SECTION 53. Notwithstanding any general or special law to the contrary, the secretary of health and human services, in consultation with the health care quality and cost council, shall: (i) examine the feasibility of the commonwealth entering into an interstate compact with 1 or more states to establish an independent entity to research the comparative effectiveness of medical procedures, drugs, devices, and biologics, so that research results can be used as a basis for health care purchasing and payment decisions, and (ii) make recommendations concerning the entity’s design. The secretary shall consider existing state and country models, including, but not limited to, the Washington State Health Care Authority’s Health Technology Assessment program, the National Institute for Health and Clinical Excellence in Britain, and the Institut für Qualität und Wirtschaftlichkeit im Gesundheitswesen in Germany. The secretary shall file a report with the results of the study together with legislation, if any, with the clerk of the senate and the clerk of the house of representatives on or before March 30, 2009.

SECTION 54. Item 1599-2008 of chapter 182 of the acts of 2008 is hereby amended by striking the following words:- , inspector general’s office.

SECTION 55. Chapter 182 of the acts of 2008 is hereby amended by striking out section 10.

SECTION 56. Chapter 182 of the acts of 2008 is hereby amended in section 87 by striking out the words:- “established in section 10 of this act”.

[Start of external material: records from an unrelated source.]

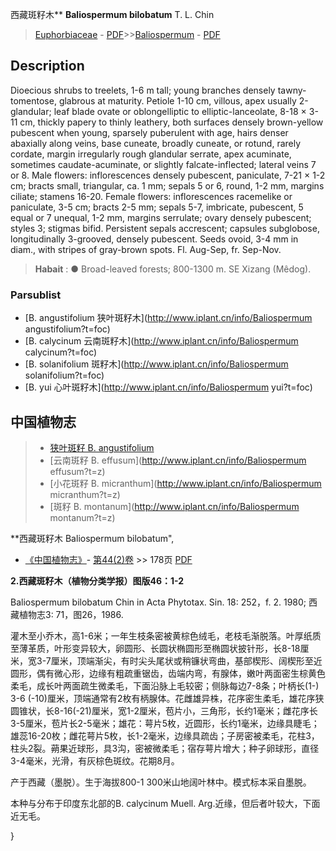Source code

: 西藏斑籽木** **Baliospermum bilobatum** T. L. Chin

> [Euphorbiaceae](http://www.iplant.cn/info/Euphorbiaceae?t=foc) - [PDF](http://www.iplant.cn/foc/pdf/Euphorbiaceae.pdf)>>[Baliospermum](http://www.iplant.cn/info/Baliospermum?t=foc) - [PDF](http://www.iplant.cn/foc/pdf/Baliospermum.pdf)

## Description

Dioecious shrubs to treelets, 1-6 m tall; young branches densely tawny-tomentose, glabrous at maturity. Petiole 1-10 cm, villous, apex usually 2-glandular; leaf blade ovate or oblongelliptic to elliptic-lanceolate, 8-18 × 3-11 cm, thickly papery to thinly leathery, both surfaces densely brown-yellow pubescent when young, sparsely puberulent with age, hairs denser abaxially along veins, base cuneate, broadly cuneate, or rotund, rarely cordate, margin irregularly rough glandular serrate, apex acuminate, sometimes caudate-acuminate, or slightly falcate-inflected; lateral veins 7 or 8. Male flowers: inflorescences densely pubescent, paniculate, 7-21 × 1-2 cm; bracts small, triangular, ca. 1 mm; sepals 5 or 6, round, 1-2 mm, margins ciliate; stamens 16-20. Female flowers: inflorescences racemelike or paniculate, 3-5 cm; bracts 2-5 mm; sepals 5-7, imbricate, pubescent, 5 equal or 7 unequal, 1-2 mm, margins serrulate; ovary densely pubescent; styles 3; stigmas bifid. Persistent sepals accrescent; capsules subglobose, longitudinally 3-grooved, densely pubescent. Seeds ovoid, 3-4 mm in diam., with stripes of gray-brown spots. Fl. Aug-Sep, fr. Sep-Nov.


> **Habait** : 
>● Broad-leaved forests; 800-1300 m. SE Xizang (Mêdog).



### Parsublist

* [B.  angustifolium  狭叶斑籽木](http://www.iplant.cn/info/Baliospermum angustifolium?t=foc)
* [B.  calycinum  云南斑籽木](http://www.iplant.cn/info/Baliospermum calycinum?t=foc)
* [B.  solanifolium  斑籽木](http://www.iplant.cn/info/Baliospermum solanifolium?t=foc)
* [B.  yui  心叶斑籽木](http://www.iplant.cn/info/Baliospermum yui?t=foc)


## 中国植物志

> * [狭叶斑籽  B.  angustifolium](Baliospermum-angustifolium-狭叶斑籽木.md)
> * [云南斑籽  B.  effusum](http://www.iplant.cn/info/Baliospermum effusum?t=z)
> * [小花斑籽  B.  micranthum](http://www.iplant.cn/info/Baliospermum micranthum?t=z)
> * [斑籽  B.  montanum](http://www.iplant.cn/info/Baliospermum montanum?t=z)


**西藏斑籽木 Baliospermum bilobatum",



* [《中国植物志》](http://www.iplant.cn/frps)- [第44(2)卷](http://www.iplant.cn/frps/vol/44(2)) >> 178页 [PDF](http://www.iplant.cn/frps/pdf/44(2)/178a.PDF)


**2.西藏斑籽木（植物分类学报）图版46：1-2**

Baliospermum bilobatum Chin in Acta Phytotax. Sin. 18: 252，f. 2. 1980; 西藏植物志3: 71，图26，1986.

灌木至小乔木，高1-6米；一年生枝条密被黄棕色绒毛，老枝毛渐脱落。叶厚纸质至薄革质，叶形变异较大，卵圆形、长圆状椭圆形至椭圆状披针形，长8-18厘米，宽3-7厘米，顶端渐尖，有时尖头尾状或稍镰状弯曲，基部楔形、阔楔形至近圆形，偶有微心形，边缘有粗疏重锯齿，齿端内弯，有腺体，嫩叶两面密生棕黄色柔毛，成长叶两面疏生微柔毛，下面沿脉上毛较密；侧脉每边7-8条；叶柄长(1-) 3-6 (-10)厘米，顶端通常有2枚有柄腺体。花雌雄异株，花序密生柔毛，雄花序狭圆锥状，长8-16(-21)厘米，宽1-2厘米，苞片小，三角形，长约1毫米；雌花序长3-5厘米，苞片长2-5毫米；雄花：萼片5枚，近圆形，长约1毫米，边缘具睫毛；雄蕊16-20枚；雌花萼片5枚，长1-2毫米，边缘具疏齿；子房密被柔毛，花柱3，柱头2裂。蒴果近球形，具3沟，密被微柔毛；宿存萼片增大；种子卵球形，直径3-4毫米，光滑，有灰棕色斑纹。花期8月。

产于西藏（墨脱）。生于海拔800-1 300米山地阔叶林中。模式标本采自墨脱。

本种与分布于印度东北部的B. calycinum Muell. Arg.近缘，但后者叶较大，下面近无毛。



}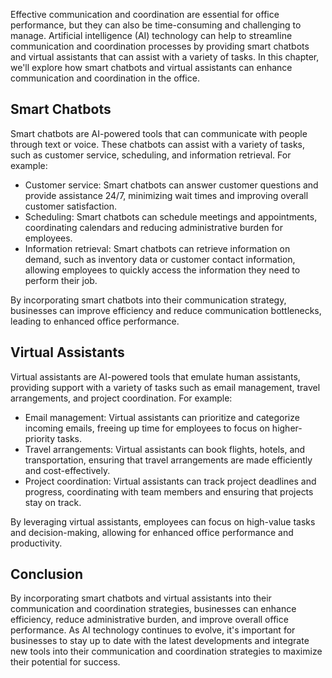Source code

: 
Effective communication and coordination are essential for office performance, but they can also be time-consuming and challenging to manage. Artificial intelligence (AI) technology can help to streamline communication and coordination processes by providing smart chatbots and virtual assistants that can assist with a variety of tasks. In this chapter, we'll explore how smart chatbots and virtual assistants can enhance communication and coordination in the office.

Smart Chatbots
--------------

Smart chatbots are AI-powered tools that can communicate with people through text or voice. These chatbots can assist with a variety of tasks, such as customer service, scheduling, and information retrieval. For example:

* Customer service: Smart chatbots can answer customer questions and provide assistance 24/7, minimizing wait times and improving overall customer satisfaction.
* Scheduling: Smart chatbots can schedule meetings and appointments, coordinating calendars and reducing administrative burden for employees.
* Information retrieval: Smart chatbots can retrieve information on demand, such as inventory data or customer contact information, allowing employees to quickly access the information they need to perform their job.

By incorporating smart chatbots into their communication strategy, businesses can improve efficiency and reduce communication bottlenecks, leading to enhanced office performance.

Virtual Assistants
------------------

Virtual assistants are AI-powered tools that emulate human assistants, providing support with a variety of tasks such as email management, travel arrangements, and project coordination. For example:

* Email management: Virtual assistants can prioritize and categorize incoming emails, freeing up time for employees to focus on higher-priority tasks.
* Travel arrangements: Virtual assistants can book flights, hotels, and transportation, ensuring that travel arrangements are made efficiently and cost-effectively.
* Project coordination: Virtual assistants can track project deadlines and progress, coordinating with team members and ensuring that projects stay on track.

By leveraging virtual assistants, employees can focus on high-value tasks and decision-making, allowing for enhanced office performance and productivity.

Conclusion
----------

By incorporating smart chatbots and virtual assistants into their communication and coordination strategies, businesses can enhance efficiency, reduce administrative burden, and improve overall office performance. As AI technology continues to evolve, it's important for businesses to stay up to date with the latest developments and integrate new tools into their communication and coordination strategies to maximize their potential for success.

SECTION 57. Section 10 shall take effect on October 1, 2012.

SECTION 58. Section 15 shall take effect on January 1, 2015.

SECTION 59. Subsection (d) of section 61 of chapter 118E of the General Laws, as appearing in section 18 shall take effect on January 1, 2011.

SECTION 60. Sections 19 and 27 shall take effect on July 1, 2012.

SECTION 61. Subsection (d) of section 5A of chapter 176O of the General Laws, as appearing in section 26 shall take effect on January 1, 2011.

SECTION 62. Sections 14, 28 and 42 shall take effect on January 1, 2009.